Let me say a few things, relating to the comments in this topic.

1) We HAVE to install and learn a new offense, doesn't matter the coach (unless it's Phil Jackson). The triangle can't be coached by anyone else in the league, and the "four out, one in" offense is not our best option (the offense we ran last season). Dwight and the Magic lived off of it, and Howard is a center you want in that offense (because it's built around him), but with Kobe, Nash and Gasol on this squad, Dwight doesn't have to have that massive role. The offense we ran last year, with Howard as our guy, would turn Kobe, Nash and Gasol into spot-ups...and it's true that we would ditch it for P&R action every now and then, but the relevant part is that we can't force three of our four best players to turn into role players.

2) Mike Brown may not be a stellar coach, but just understand this much: he doesn't need to have offensive coaching abilities.
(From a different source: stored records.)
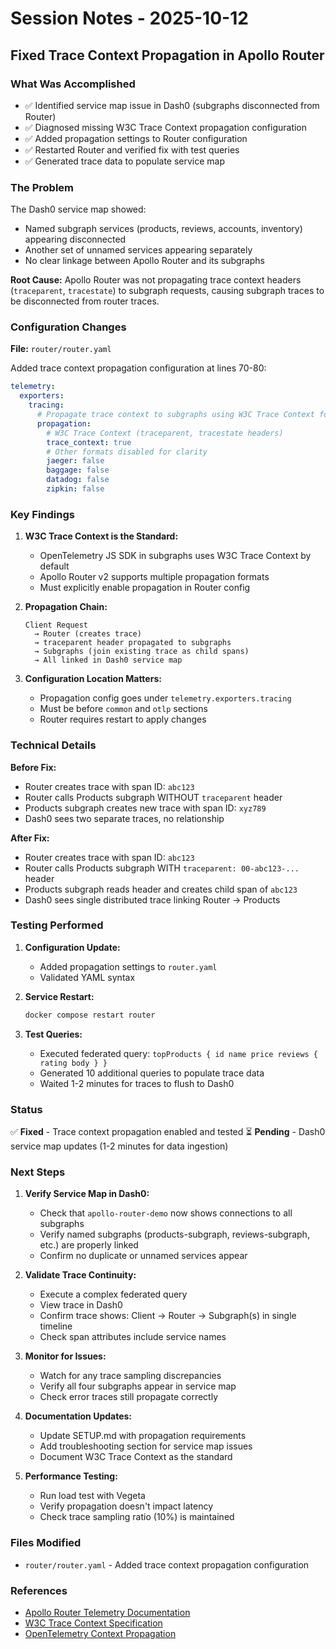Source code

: # Session Notes - 2025-10-12

## Fixed Trace Context Propagation in Apollo Router

### What Was Accomplished
- ✅ Identified service map issue in Dash0 (subgraphs disconnected from Router)
- ✅ Diagnosed missing W3C Trace Context propagation configuration
- ✅ Added propagation settings to Router configuration
- ✅ Restarted Router and verified fix with test queries
- ✅ Generated trace data to populate service map

### The Problem
The Dash0 service map showed:
- Named subgraph services (products, reviews, accounts, inventory) appearing disconnected
- Another set of unnamed services appearing separately
- No clear linkage between Apollo Router and its subgraphs

**Root Cause:** Apollo Router was not propagating trace context headers (`traceparent`, `tracestate`) to subgraph requests, causing subgraph traces to be disconnected from router traces.

### Configuration Changes

**File:** `router/router.yaml`

Added trace context propagation configuration at lines 70-80:

```yaml
telemetry:
  exporters:
    tracing:
      # Propagate trace context to subgraphs using W3C Trace Context format
      propagation:
        # W3C Trace Context (traceparent, tracestate headers)
        trace_context: true
        # Other formats disabled for clarity
        jaeger: false
        baggage: false
        datadog: false
        zipkin: false
```

### Key Findings

1. **W3C Trace Context is the Standard:**
   - OpenTelemetry JS SDK in subgraphs uses W3C Trace Context by default
   - Apollo Router v2 supports multiple propagation formats
   - Must explicitly enable propagation in Router config

2. **Propagation Chain:**
   ```
   Client Request
     → Router (creates trace)
     → traceparent header propagated to subgraphs
     → Subgraphs (join existing trace as child spans)
     → All linked in Dash0 service map
   ```

3. **Configuration Location Matters:**
   - Propagation config goes under `telemetry.exporters.tracing`
   - Must be before `common` and `otlp` sections
   - Router requires restart to apply changes

### Technical Details

**Before Fix:**
- Router creates trace with span ID: `abc123`
- Router calls Products subgraph WITHOUT `traceparent` header
- Products subgraph creates new trace with span ID: `xyz789`
- Dash0 sees two separate traces, no relationship

**After Fix:**
- Router creates trace with span ID: `abc123`
- Router calls Products subgraph WITH `traceparent: 00-abc123-...` header
- Products subgraph reads header and creates child span of `abc123`
- Dash0 sees single distributed trace linking Router → Products

### Testing Performed

1. **Configuration Update:**
   - Added propagation settings to `router.yaml`
   - Validated YAML syntax

2. **Service Restart:**
   ```bash
   docker compose restart router
   ```

3. **Test Queries:**
   - Executed federated query: `topProducts { id name price reviews { rating body } }`
   - Generated 10 additional queries to populate trace data
   - Waited 1-2 minutes for traces to flush to Dash0

### Status
✅ **Fixed** - Trace context propagation enabled and tested
⏳ **Pending** - Dash0 service map updates (1-2 minutes for data ingestion)

### Next Steps

1. **Verify Service Map in Dash0:**
   - Check that `apollo-router-demo` now shows connections to all subgraphs
   - Verify named subgraphs (products-subgraph, reviews-subgraph, etc.) are properly linked
   - Confirm no duplicate or unnamed services appear

2. **Validate Trace Continuity:**
   - Execute a complex federated query
   - View trace in Dash0
   - Confirm trace shows: Client → Router → Subgraph(s) in single timeline
   - Check span attributes include service names

3. **Monitor for Issues:**
   - Watch for any trace sampling discrepancies
   - Verify all four subgraphs appear in service map
   - Check error traces still propagate correctly

4. **Documentation Updates:**
   - Update SETUP.md with propagation requirements
   - Add troubleshooting section for service map issues
   - Document W3C Trace Context as the standard

5. **Performance Testing:**
   - Run load test with Vegeta
   - Verify propagation doesn't impact latency
   - Check trace sampling ratio (10%) is maintained

### Files Modified

- `router/router.yaml` - Added trace context propagation configuration

### References

- [Apollo Router Telemetry Documentation](https://www.apollographql.com/docs/router/configuration/telemetry/exporters/tracing/overview)
- [W3C Trace Context Specification](https://www.w3.org/TR/trace-context/)
- [OpenTelemetry Context Propagation](https://opentelemetry.io/docs/concepts/context-propagation/)
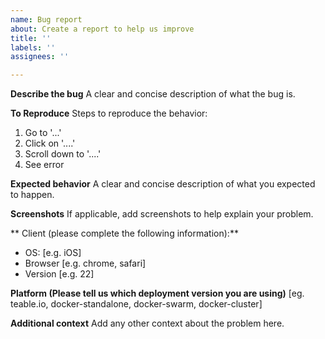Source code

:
 ```yaml
---
name: Bug report
about: Create a report to help us improve
title: ''
labels: ''
assignees: ''

---
```


**Describe the bug**
A clear and concise description of what the bug is.

**To Reproduce**
Steps to reproduce the behavior:
1. Go to '...'
2. Click on '....'
3. Scroll down to '....'
4. See error

**Expected behavior**
A clear and concise description of what you expected to happen.

**Screenshots**
If applicable, add screenshots to help explain your problem.

** Client (please complete the following information):**
 - OS: [e.g. iOS]
 - Browser [e.g. chrome, safari]
 - Version [e.g. 22]

**Platform (Please tell us which deployment version you are using)**
[eg. teable.io, docker-standalone, docker-swarm, docker-cluster]

**Additional context**
Add any other context about the problem here.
There are very, very few coaches in this league that can coach on both ends of the court. Gregg Popovich is still in San Antonio, so we aren't landing him. Doc Rivers won't be leaving Boston. Stan Van Gundy won't be following Dwight here. Jerry Sloan is retired, and Chuck Daly is no longer with us. Do you guys remember Larry Brown? He wasn't much of an offensive mastermind, but he's still the only coach to win a championship in both the NCAA and NBA. Phil Jackson was an offensive-minded coach that had no idea how to teach his teams defense. Tom Thibodeau is one of the better coaches in the league, except back on offense...and yet, his Bulls had a 60-win season. You know that guy by the name of Erik Spoelstra? He's a defensive-minded coach that told his guys, in 2010, to just run ISO's all game long...and, eventually, he and the staff put together a basic offense that won an NBA championship last season.

For the record, not that I really care to defend Brown (because he's annoying), but his defense has been better than Phil's. If our best perimeter defenders (Kobe and Ron) weren't getting older and hurt, the numbers would have been even more clear (although, they already support the idea to begin with).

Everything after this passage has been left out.